Lancée il y a trois ans, Bioline Insurance entame sa quatrième campagne de souscription après une année marquée par de forts aléas climatiques et alors que l’assurance agricole revient sur le devant de la scène, avec les annonces récentes du président de la République.

30 coopératives et négoces qui portent l’offre

« Globalement, nous sommes très satisfaits de ces trois années, relève Laurent Martel, DG de Bioline by InVivo. Nous comptons 30 distributeurs, coopératives ou négoces, plus de 1 000 agriculteurs et nous couvrons plus de 100 000 ha. C’est une performance tout à fait intéressante qui démontre que notre offre est simple, innovante tout en intégrant le distributeur. » En outre, les sinistrés ont été indemnisés trois fois plus vite que le marché sur la campagne précédente, affirme-t-on du côté de l’assureur.

Souhaitant « marquer une nouvelle étape plus ambitieuse », Bioline insurance a annoncé changer de nom, Atteka, « pour mieux être identifié sur le marché et développer de nouvelles offres », explique Antoine Poupart, président fondateur. Ce dernier insiste d’une part sur la modulation des tarifs en fonction de la réalité du risque de chaque assuré et de la spécificité des productions et, d’autre part, sur la digitalisation de l’offre : des devis accessibles directement en ligne, une signature électronique instantanée pour les contrats ou encore la déclaration de sinistres sur un espace personnel.

Des sinistrés indemnisés trois fois plus vite

« Rien ne change pour les assurés et les coopératives et négoces qui travaillent avec nous », assure-t-il, en louant la réactivité de la distribution qui porte l’offre sur le terrain et son travail de pédagogie. Lur Berri est dans cette dynamique : « Nous avons développé des contrats groupe pour répondre à notre volonté d’accompagner l’agriculteur tout en sécurisant l’approvisionnement de nos partenaires de l’aval », indique Matthieu Çaldumbide, directeur services et prospectives.
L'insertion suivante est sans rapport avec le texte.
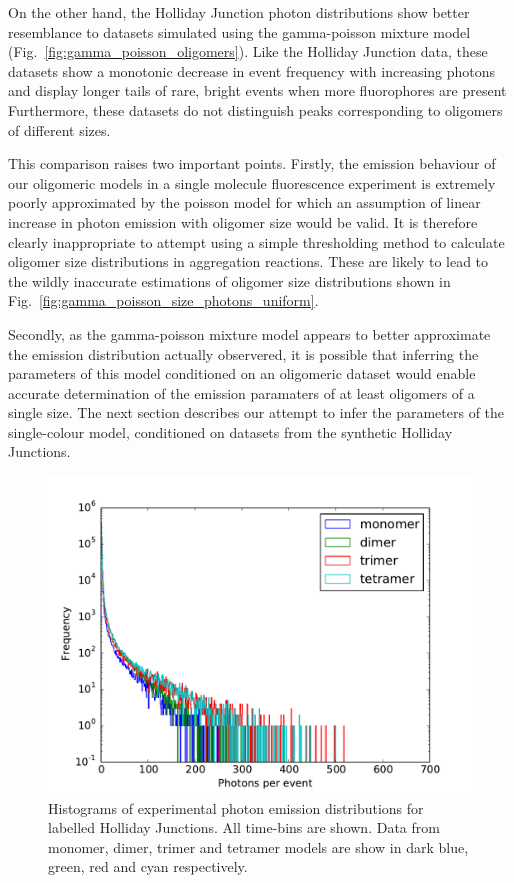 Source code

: On the other hand, the Holliday Junction photon distributions show better resemblance to datasets simulated using the gamma-poisson mixture model (Fig.~\ref{fig:gamma_poisson_oligomers}). Like the Holliday Junction data, these datasets show a monotonic decrease in event frequency with increasing photons and display longer tails of rare, bright events when more fluorophores are present Furthermore, these datasets do not distinguish peaks corresponding to oligomers of different sizes. 

This comparison raises two important points. Firstly, the emission behaviour of our oligomeric models in a single molecule fluorescence experiment is extremely poorly approximated by the poisson model for which an assumption of linear increase in photon emission with oligomer size would be valid. It is therefore clearly inappropriate to attempt using a simple thresholding method to calculate oligomer size distributions in aggregation reactions. These are likely to lead to the wildly inaccurate estimations of oligomer size distributions shown in Fig.~\ref{fig:gamma_poisson_size_photons_uniform}.

Secondly, as the gamma-poisson mixture model appears to better approximate the emission distribution actually observered, it is possible that inferring the parameters of this model conditioned on an oligomeric dataset would enable accurate determination of the emission paramaters of at least oligomers of a single size. The next section describes our attempt to infer the parameters of the single-colour model, conditioned on datasets from the synthetic Holliday Junctions.  

\begin{figure}
   \begin{center}
      \includegraphics*[clip=true, width=6in]{sizing/Holliday_Junctions.pdf}
      \caption{Histograms of experimental photon emission distributions for labelled Holliday Junctions. All time-bins are shown. Data from monomer, dimer, trimer and tetramer models are show in dark blue, green, red and cyan respectively.}
      \label{fig:HJ_oligomers}
   \end{center}
\end{figure}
Audrey Wessemius, TC chez Alliance négoce (Axéréal), a également témoigné : « C’est positif de proposer une assurance dans mon portefeuille d’offres, car c’est une offre supplémentaire qui me permet d’assurer le paiement de mes approvisionnements et de proposer quelque chose que les autres ne font pas. Elle me permet d’établir une relation de confiance avec l’agriculteur et de répondre à ses demandes. »

Atekka avait pour ambition à son lancement de couvrir 1 Mha dans un premier temps. Elle compte bien, pour parvenir à cet objectif, s’appuyer sur la généralisation souhaitée du recours au système assurantiel.